The National Press Club is a professional organization and social community in Washington, D.C., for journalists and communications professionals. It hosts public and private gatherings with invited speakers from public life. The club also offers event space to outside groups to host business meetings, news conferences, industry gatherings, and social events. It was founded in 1908.

The club has been visited by most U.S. presidents; since Warren Harding, many have also been members and spoken from the club's podium. Others who have appeared at the club include monarchs, prime ministers, premiers, members of Congress, Cabinet officials, ambassadors, scholars, entertainers, business leaders, and athletes. The club's emblem is the owl, in deference to wisdom, awareness and nights spent working.

==History==
===Founding===
On March 12, 1908, 32 newspapermen met at the Washington Chamber of Commerce to discuss starting a club for journalists. At the meeting they agreed to meet again on March 29 in the F Street parlor of the Willard Hotel to frame a constitution for the National Press Club. The Club founders laid down a credo which promised "to promote social enjoyment among the members, to cultivate literary taste, to encourage friendly intercourse among newspapermen and those with whom they were thrown in contact in the pursuit of their vocation, to aid members in distress and to foster the ethical standards of the profession."

With $300, the founding members moved into its first club quarters on the second floor of 1205 F Street NW. By 1909, the club had outgrown its new quarters and moved above Rhodes Tavern at the corner of 15th and F Streets.

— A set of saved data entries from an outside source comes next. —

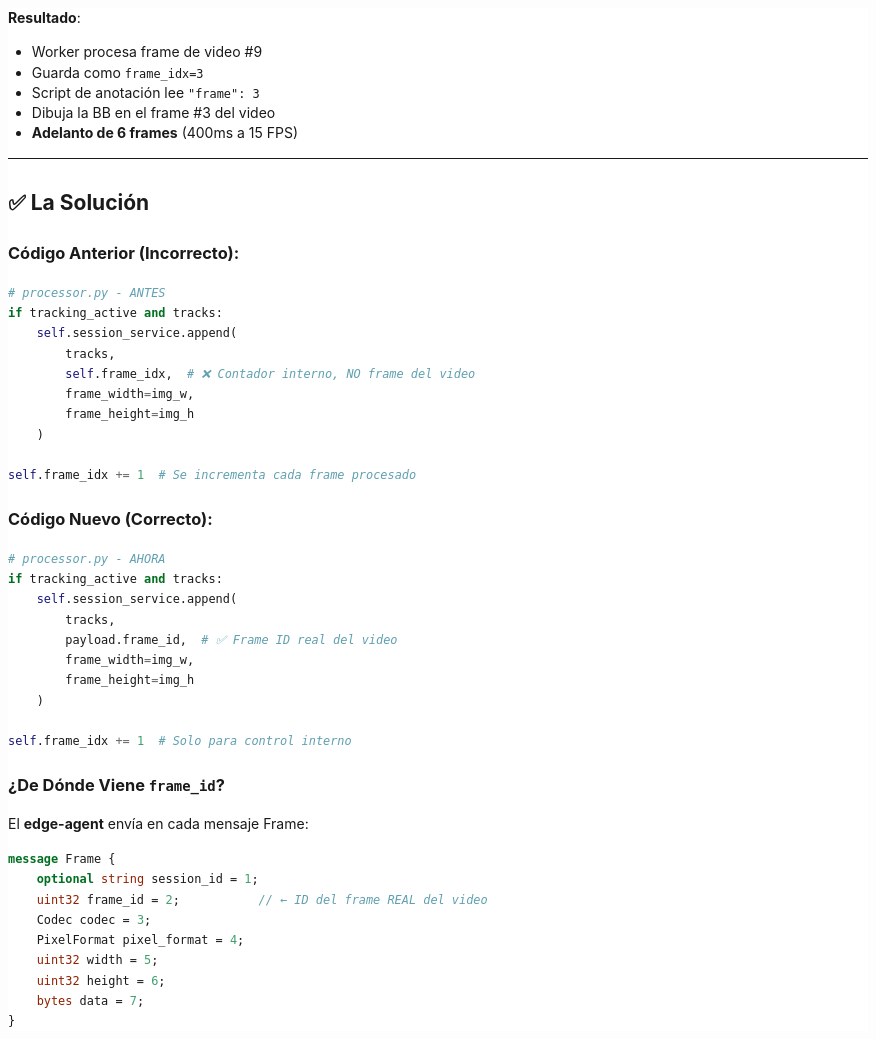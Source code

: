 **Resultado**: 
- Worker procesa frame de video #9
- Guarda como `frame_idx=3`
- Script de anotación lee `"frame": 3`
- Dibuja la BB en el frame #3 del video
- **Adelanto de 6 frames** (400ms a 15 FPS)

---

## ✅ La Solución

### Código Anterior (Incorrecto):

```python
# processor.py - ANTES
if tracking_active and tracks:
    self.session_service.append(
        tracks,
        self.frame_idx,  # ❌ Contador interno, NO frame del video
        frame_width=img_w,
        frame_height=img_h
    )

self.frame_idx += 1  # Se incrementa cada frame procesado
```

### Código Nuevo (Correcto):

```python
# processor.py - AHORA
if tracking_active and tracks:
    self.session_service.append(
        tracks,
        payload.frame_id,  # ✅ Frame ID real del video
        frame_width=img_w,
        frame_height=img_h
    )

self.frame_idx += 1  # Solo para control interno
```

### ¿De Dónde Viene `frame_id`?

El **edge-agent** envía en cada mensaje Frame:

```protobuf
message Frame {
    optional string session_id = 1;
    uint32 frame_id = 2;           // ← ID del frame REAL del video
    Codec codec = 3;
    PixelFormat pixel_format = 4;
    uint32 width = 5;
    uint32 height = 6;
    bytes data = 7;
}
```
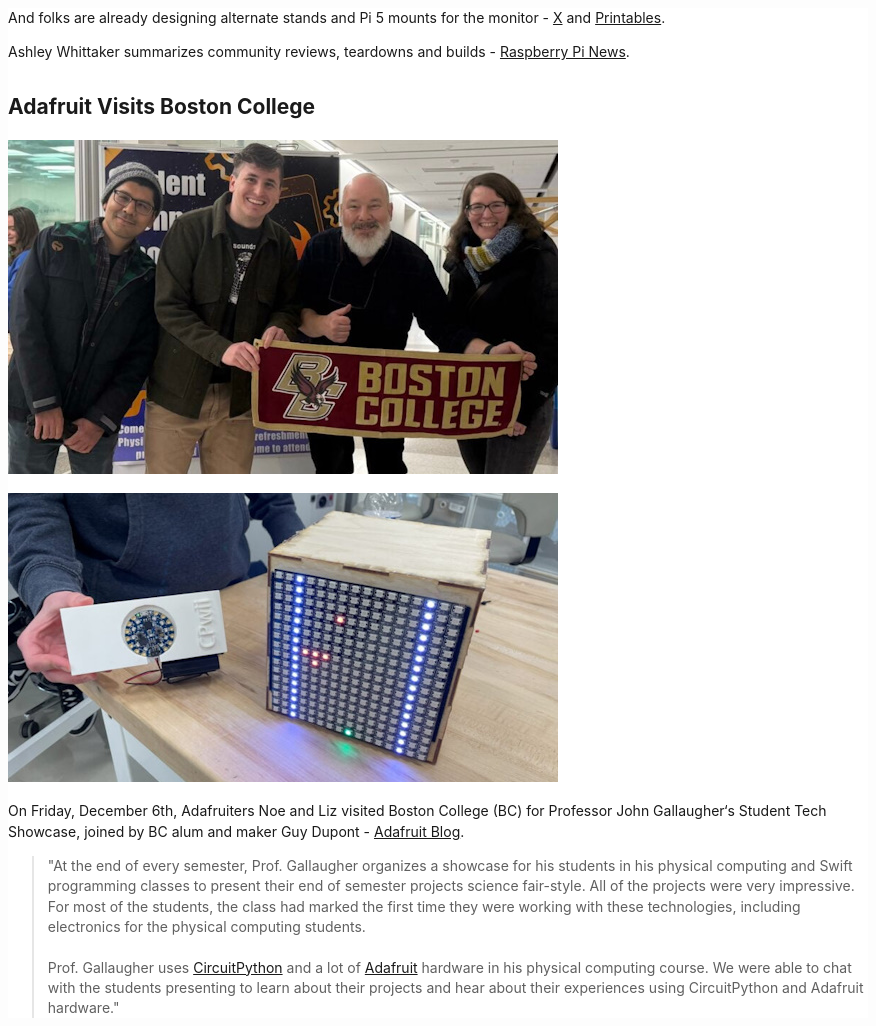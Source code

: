 And folks are already designing alternate stands and Pi 5 mounts for the monitor - [X](https://x.com/geerlingguy/status/1866957917032972410) and [Printables](https://www.printables.com/model/1105030-raspberry-pi-monitor-stand).

Ashley Whittaker summarizes community reviews, teardowns and builds - [Raspberry Pi News](https://www.raspberrypi.com/news/new-raspberry-pi-500-and-monitor-reviews-teardowns-builds/).

## Adafruit Visits Boston College

[![Adafruit Visits Boston College](../assets/20241216/20241216bc.jpg)](https://blog.adafruit.com/2024/12/11/visiting-the-student-tech-showcase-at-boston-college-2024/)

[![Adafruit Visits Boston College](../assets/20241216/20241216bc2.jpg)](https://blog.adafruit.com/2024/12/11/visiting-the-student-tech-showcase-at-boston-college-2024/)

On Friday, December 6th, Adafruiters Noe and Liz visited Boston College (BC) for Professor John Gallaugher‘s Student Tech Showcase, joined by BC alum and maker Guy Dupont - [Adafruit Blog](https://blog.adafruit.com/2024/12/11/visiting-the-student-tech-showcase-at-boston-college-2024/).

> "At the end of every semester, Prof. Gallaugher organizes a showcase for his students in his physical computing and Swift programming classes to present their end of semester projects science fair-style. All of the projects were very impressive. For most of the students, the class had marked the first time they were working with these technologies, including electronics for the physical computing students.
<br>&nbsp; <br>
Prof. Gallaugher uses [CircuitPython](https://circuitpython.org/) and a lot of [Adafruit](https://www.adafruit.com/) hardware in his physical computing course. We were able to chat with the students presenting to learn about their projects and hear about their experiences using CircuitPython and Adafruit hardware."
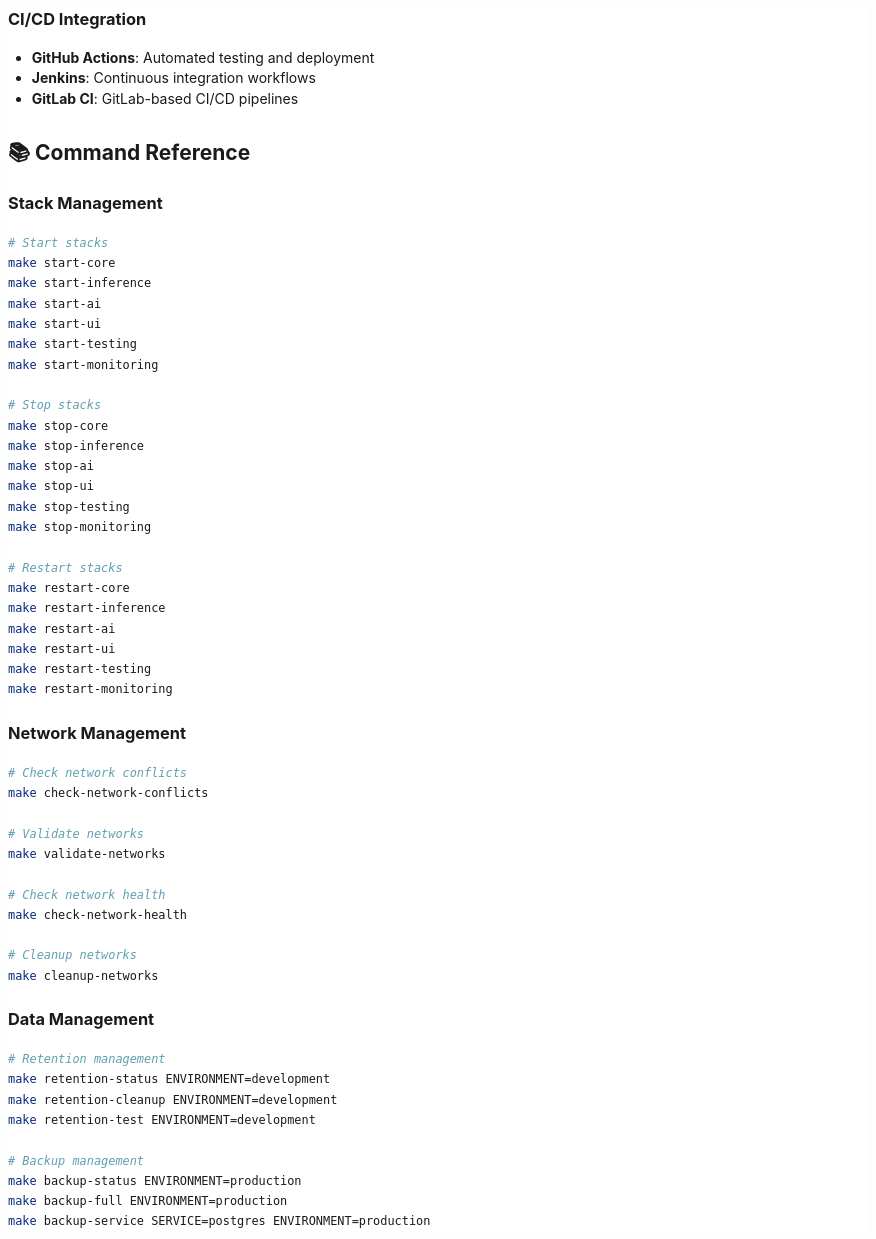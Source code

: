 ### CI/CD Integration
- **GitHub Actions**: Automated testing and deployment
- **Jenkins**: Continuous integration workflows
- **GitLab CI**: GitLab-based CI/CD pipelines

## 📚 Command Reference

### Stack Management
```bash
# Start stacks
make start-core
make start-inference
make start-ai
make start-ui
make start-testing
make start-monitoring

# Stop stacks
make stop-core
make stop-inference
make stop-ai
make stop-ui
make stop-testing
make stop-monitoring

# Restart stacks
make restart-core
make restart-inference
make restart-ai
make restart-ui
make restart-testing
make restart-monitoring
```

### Network Management
```bash
# Check network conflicts
make check-network-conflicts

# Validate networks
make validate-networks

# Check network health
make check-network-health

# Cleanup networks
make cleanup-networks
```

### Data Management
```bash
# Retention management
make retention-status ENVIRONMENT=development
make retention-cleanup ENVIRONMENT=development
make retention-test ENVIRONMENT=development

# Backup management
make backup-status ENVIRONMENT=production
make backup-full ENVIRONMENT=production
make backup-service SERVICE=postgres ENVIRONMENT=production
```
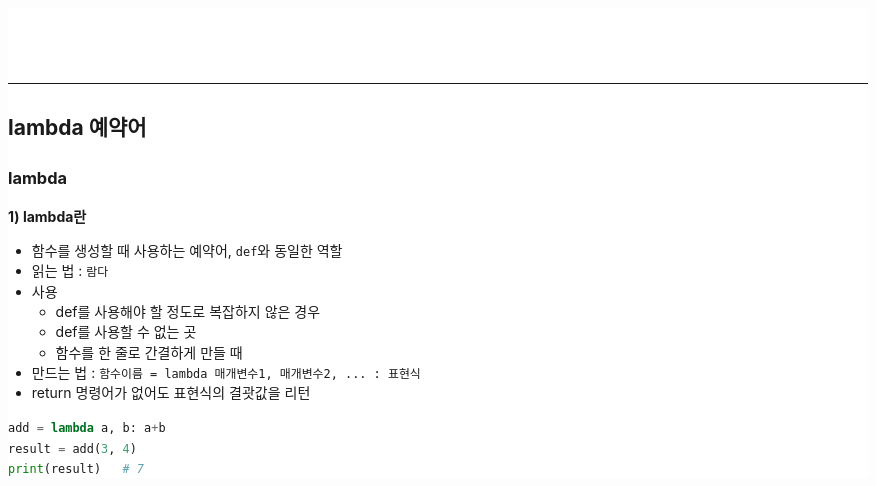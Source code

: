 <br>
<br>
<br>

---

## **lambda 예약어**
### **lambda**
**1) lambda란**
* 함수를 생성할 때 사용하는 예약어, `def`와 동일한 역할
* 읽는 법 :    `람다`
* 사용 
   * def를 사용해야 할 정도로 복잡하지 않은 경우
   * def를 사용할 수 없는 곳
   * 함수를 한 줄로 간결하게 만들 때
* 만드는 법 : `함수이름 = lambda 매개변수1, 매개변수2, ... : 표현식`
*  return 명령어가 없어도 표현식의 결괏값을 리턴

```py
add = lambda a, b: a+b
result = add(3, 4)
print(result)   # 7
```

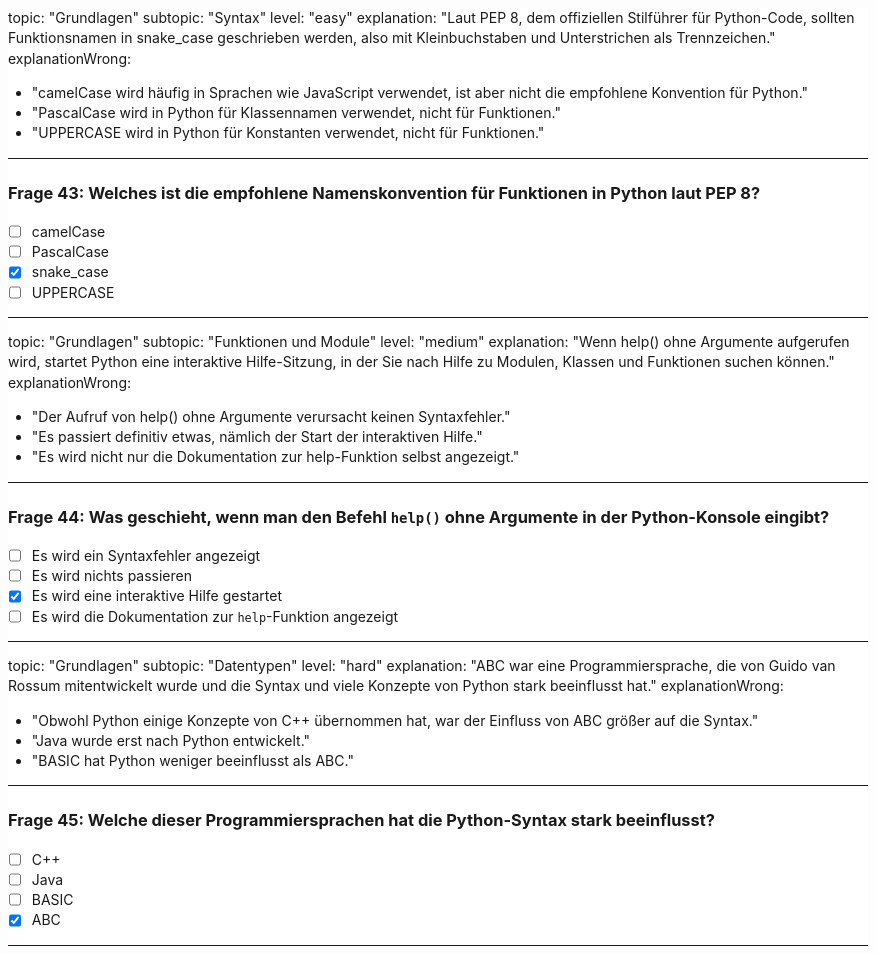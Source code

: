 topic: "Grundlagen"
subtopic: "Syntax"
level: "easy"
explanation: "Laut PEP 8, dem offiziellen Stilführer für Python-Code, sollten Funktionsnamen in snake_case geschrieben werden, also mit Kleinbuchstaben und Unterstrichen als Trennzeichen."
explanationWrong:
  - "camelCase wird häufig in Sprachen wie JavaScript verwendet, ist aber nicht die empfohlene Konvention für Python."
  - "PascalCase wird in Python für Klassennamen verwendet, nicht für Funktionen."
  - "UPPERCASE wird in Python für Konstanten verwendet, nicht für Funktionen."
---
### Frage 43: Welches ist die empfohlene Namenskonvention für Funktionen in Python laut PEP 8?
- [ ] camelCase
- [ ] PascalCase
- [x] snake_case
- [ ] UPPERCASE

---
topic: "Grundlagen"
subtopic: "Funktionen und Module"
level: "medium"
explanation: "Wenn help() ohne Argumente aufgerufen wird, startet Python eine interaktive Hilfe-Sitzung, in der Sie nach Hilfe zu Modulen, Klassen und Funktionen suchen können."
explanationWrong:
  - "Der Aufruf von help() ohne Argumente verursacht keinen Syntaxfehler."
  - "Es passiert definitiv etwas, nämlich der Start der interaktiven Hilfe."
  - "Es wird nicht nur die Dokumentation zur help-Funktion selbst angezeigt."
---
### Frage 44: Was geschieht, wenn man den Befehl `help()` ohne Argumente in der Python-Konsole eingibt?
- [ ] Es wird ein Syntaxfehler angezeigt
- [ ] Es wird nichts passieren
- [x] Es wird eine interaktive Hilfe gestartet
- [ ] Es wird die Dokumentation zur `help`-Funktion angezeigt

---
topic: "Grundlagen"
subtopic: "Datentypen"
level: "hard"
explanation: "ABC war eine Programmiersprache, die von Guido van Rossum mitentwickelt wurde und die Syntax und viele Konzepte von Python stark beeinflusst hat."
explanationWrong:
  - "Obwohl Python einige Konzepte von C++ übernommen hat, war der Einfluss von ABC größer auf die Syntax."
  - "Java wurde erst nach Python entwickelt."
  - "BASIC hat Python weniger beeinflusst als ABC."
---
### Frage 45: Welche dieser Programmiersprachen hat die Python-Syntax stark beeinflusst?
- [ ] C++
- [ ] Java
- [ ] BASIC
- [x] ABC

---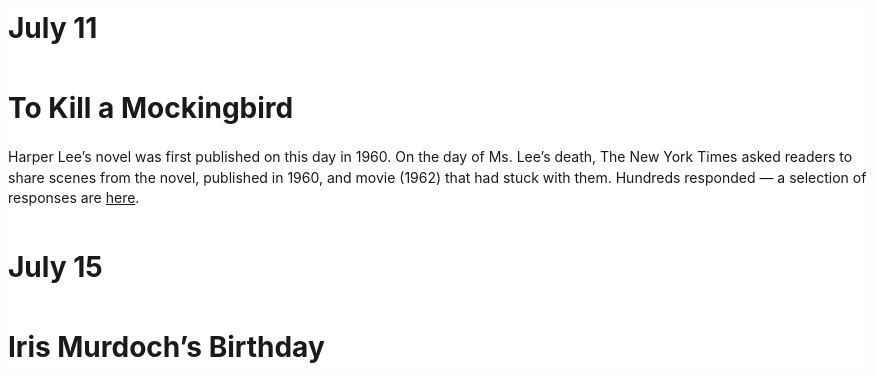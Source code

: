 </div>

</div>

</div>

<div id="dnFrZzBoMTVxNG1sOW9la3RkMnU0Zm9kMzAgbnl0aW1lcy5jb21fNmwybXFrMmVzczBrazA2ZmduZXRoaGNjcThAZw" class="g-graphic-calendar-item">

<div class="g-graphic-calendar-text-box">

<div>

# July 11

</div>

<div>

# To Kill a Mockingbird

</div>

<div>

Harper Lee’s novel was first published on this day in 1960. On the day
of Ms. Lee’s death, The New York Times asked readers to share scenes
from the novel, published in 1960, and movie (1962) that had stuck with
them. Hundreds responded — a selection of responses are
[here](https://nyti.ms/37YK5up?smid=bookscal).

</div>

</div>

</div>

<div class="g-ad-wrapper">

</div>

<div id="OG9oZDk2OTNtMTNjb2I3am5nZW5wa3NpMzAgbnl0aW1lcy5jb21fNmwybXFrMmVzczBrazA2ZmduZXRoaGNjcThAZw" class="g-graphic-calendar-item">

<div class="g-graphic-calendar-text-box">

<div>

# July 15

</div>

<div>

# Iris Murdoch’s Birthday
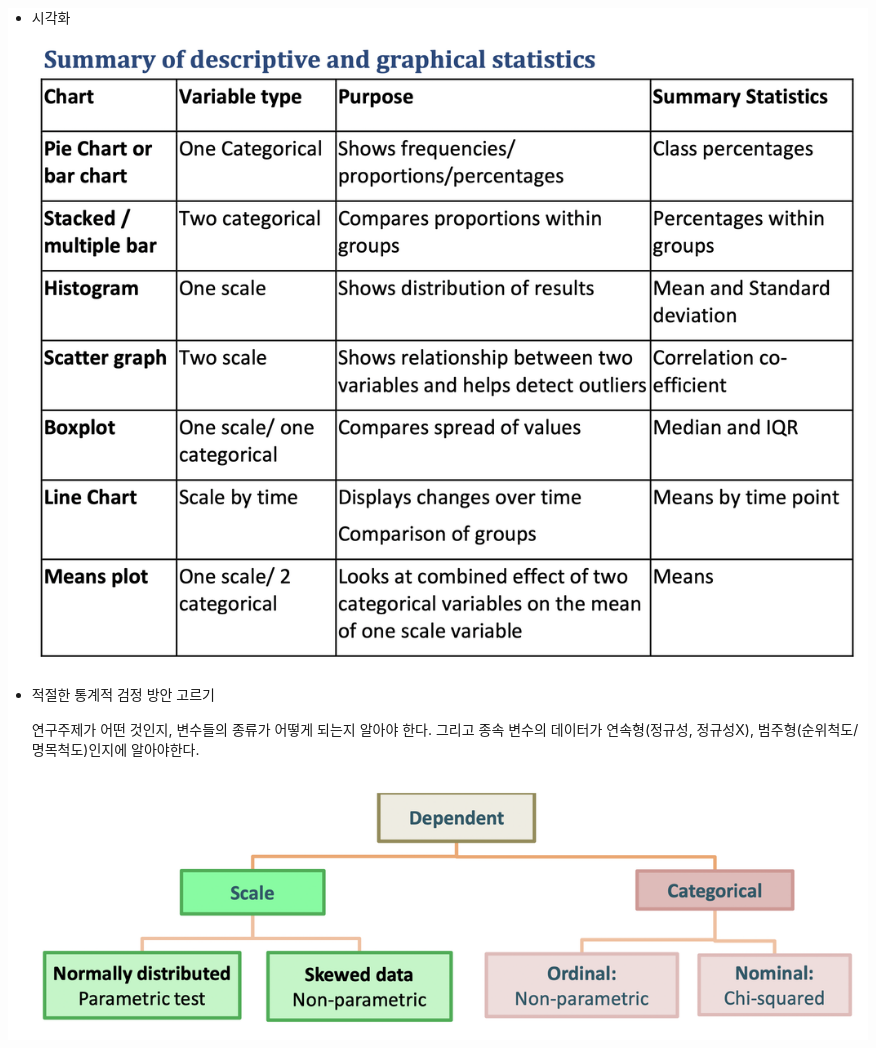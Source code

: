 - 시각화
    
    ![Untitled](Statistical%20Test%20-%201%207a909a1a7dcf459e920c1f9df6f5e149/Untitled%202.png)
    
- 적절한 통계적 검정 방안 고르기
    
    연구주제가 어떤 것인지, 변수들의 종류가 어떻게 되는지 알아야 한다. 그리고 종속 변수의 데이터가 연속형(정규성, 정규성X), 범주형(순위척도/명목척도)인지에 알아야한다.
    
    ![Untitled](Statistical%20Test%20-%201%207a909a1a7dcf459e920c1f9df6f5e149/Untitled%203.png)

Once again the club outgrew its residence and moved to the Albee Building (formerly Riggs) at 15th and G streets.

===Membership===
At its founding, the club was only open to white men but it began to accept non-white men in 1955. In 1970, it was opened to women. Prior to these changes in membership, non-white men and women had their own designated press clubs.

===Women's National Press Club===
In 1919, female journalists founded the Women's National Press Club, when the Nineteenth Amendment to the United States Constitution was ratified.

In December 1970, members of the Women's National Press Club voted to allow men into their club and renamed it the Washington Press Club. The next month, the National Press Club voted 227 to 56 to admit women. In 1972, journalist Gloria Steinem, a feminist leader and founder of Ms. magazine, was the first woman to speak at the National Press Club, although first lady Eleanor Roosevelt attended lunch at the then all-male club in 1938. In 1985, the Washington Press Club and the National Press Club merged under the banner of the National Press Club.

The Washington Press Club Foundation (WPCF) continues as a nonprofit organization to promote equality, education and excellence among journalists in print and broadcast media. It has a Women in Journalism Oral History Project. Oral History videos (Mary Garber, Betsy Wade, Dorothy Gilliam, Eileen Shanahan, Ruth Cowan Nash) are archived by C-SPAN.

The Washington Press Club Foundation also arranges journalism internships for women and minorities in partnership with Washington DC–based news bureaus.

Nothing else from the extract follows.